There is rapidly growing interest in the interactions between heart and mind. Evidence is accumulating from epidemiological and clinical studies that psychosocial factors contribute to coronary artery disease (CAD). Depression is a common problem with a high degree of associated disability, and has been the focus of much of this work. Depressed individuals are more likely to develop angina, or fatal or non-fatal myocardial infarction, than their non-depressed counterparts.

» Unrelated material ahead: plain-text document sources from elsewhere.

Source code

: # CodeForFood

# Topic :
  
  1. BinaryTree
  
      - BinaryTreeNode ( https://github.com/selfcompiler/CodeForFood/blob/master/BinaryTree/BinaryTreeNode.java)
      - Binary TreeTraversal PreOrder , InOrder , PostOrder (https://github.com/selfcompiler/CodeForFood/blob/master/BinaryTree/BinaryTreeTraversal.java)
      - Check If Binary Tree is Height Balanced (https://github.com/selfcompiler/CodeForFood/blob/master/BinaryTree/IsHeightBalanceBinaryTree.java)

A review of the prospective epidemiological cohort studies into depression and the subsequent development of CAD has shown a possible aetiologic role for depression or hopelessness in eight out of eight studies, even after adjustment for traditional cardiovascular risk factors.1 Overall these studies show a relative risk of approximately twofold of developing CAD for depressed compared with non-depressed groups, with some studies showing a dose–response effect in which greater exposure to depression leads to a higher incidence of coronary events.2 For example, a four year follow up of the Amsterdam longitudinal ageing study reported a relative risk of cardiac mortality of 1.6 for individuals with depressive symptoms, and 3.8 for those with clinically diagnosed depression, after adjustment for age, sex, education, smoking, alcohol, hypertension, body mass index, diabetes, stroke, and cancer.2

The John Hopkins precursors study3 followed 1190 medical students for a median of 37 years, and found a median interval of 15 years between the first episode of depression and the first coronary event. This suggests a chronic underlying link, with depression pre-dating the development of clinical CAD. Duration of symptoms themselves may also influence the risk of mortality.4 More recently, it has been found in the Whitehall II study that British civil servants with elevated scores on the general health …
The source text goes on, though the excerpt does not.